*** Opening Data extracts ***

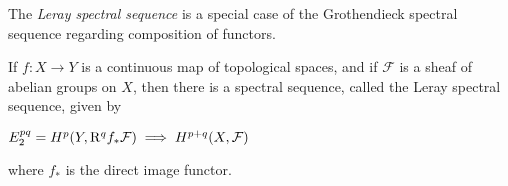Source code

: \documentclass[12pt]{article}
\begin{document}
The \emph{Leray spectral sequence} is a special case of the Grothendieck spectral sequence regarding composition of functors.

If $f : X\to Y$ is a continuous map of topological spaces, and if $\mathcal{F}$ is a sheaf of abelian groups on $X$, then there is a spectral sequence, called the Leray spectral sequence, given by

$E_2^{pq} = H^p(Y,{\rm R}^q f_* \mathcal{F})\implies H^{p+q}(X,\mathcal{F})$

where $f_*$ is the direct image functor.
\end{document}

*** Closing Data extracts ***

● **What you are asked to do**: Line by line, restate the data above exactly as it stands, minus the pictures.

● **Response to this exercise**:
Source code

: \documentclass[12pt]{article}
\begin{document}
The \emph{Leray spectral sequence} is a special case of the Grothendieck spectral sequence regarding composition of functors.

If $f : X\to Y$ is a continuous map of topological spaces, and if $\mathcal{F}$ is a sheaf of abelian groups on $X$, then there is a spectral sequence, called the Leray spectral sequence, given by

$E_2^{pq} = H^p(Y,{\rm R}^q f_* \mathcal{F})\implies H^{p+q}(X,\mathcal{F})$

where $f_*$ is the direct image functor.
\end{document}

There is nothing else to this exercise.